**Data for analysis**
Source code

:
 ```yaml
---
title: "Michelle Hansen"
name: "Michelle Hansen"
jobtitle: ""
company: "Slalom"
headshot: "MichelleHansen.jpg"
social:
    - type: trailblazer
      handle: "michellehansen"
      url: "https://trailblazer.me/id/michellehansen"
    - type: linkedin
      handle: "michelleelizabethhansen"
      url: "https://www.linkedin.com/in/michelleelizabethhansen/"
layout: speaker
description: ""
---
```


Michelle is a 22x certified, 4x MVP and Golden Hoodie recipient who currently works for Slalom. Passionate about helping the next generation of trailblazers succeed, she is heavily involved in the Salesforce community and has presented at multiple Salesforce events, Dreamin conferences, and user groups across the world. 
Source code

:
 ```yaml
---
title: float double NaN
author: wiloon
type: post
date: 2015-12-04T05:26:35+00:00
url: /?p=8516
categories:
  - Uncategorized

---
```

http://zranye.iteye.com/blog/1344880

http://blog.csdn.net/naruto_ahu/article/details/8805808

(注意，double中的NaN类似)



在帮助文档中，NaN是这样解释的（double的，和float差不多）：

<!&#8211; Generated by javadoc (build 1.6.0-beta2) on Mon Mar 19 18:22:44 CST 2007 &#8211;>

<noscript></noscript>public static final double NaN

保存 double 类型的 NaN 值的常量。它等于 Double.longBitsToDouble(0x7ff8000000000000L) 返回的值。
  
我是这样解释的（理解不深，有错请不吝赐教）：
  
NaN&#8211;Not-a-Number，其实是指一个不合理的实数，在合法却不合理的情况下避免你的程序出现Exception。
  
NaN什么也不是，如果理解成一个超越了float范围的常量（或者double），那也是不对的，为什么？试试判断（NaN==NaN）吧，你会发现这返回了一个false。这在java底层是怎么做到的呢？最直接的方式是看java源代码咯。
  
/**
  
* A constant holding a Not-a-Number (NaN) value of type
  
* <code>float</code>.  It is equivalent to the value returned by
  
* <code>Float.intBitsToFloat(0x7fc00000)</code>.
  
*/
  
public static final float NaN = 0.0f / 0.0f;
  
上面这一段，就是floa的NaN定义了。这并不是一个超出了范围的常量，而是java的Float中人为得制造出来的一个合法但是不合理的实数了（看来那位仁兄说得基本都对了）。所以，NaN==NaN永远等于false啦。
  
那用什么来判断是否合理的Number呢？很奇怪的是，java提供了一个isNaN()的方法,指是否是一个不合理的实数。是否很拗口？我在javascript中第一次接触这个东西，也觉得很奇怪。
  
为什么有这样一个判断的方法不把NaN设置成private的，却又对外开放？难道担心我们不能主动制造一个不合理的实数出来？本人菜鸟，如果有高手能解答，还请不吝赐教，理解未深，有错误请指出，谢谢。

**Exercise objective**
Once you have counted every line in the listing that holds the string "linkedin", give that number and nothing else.

**Output below**
2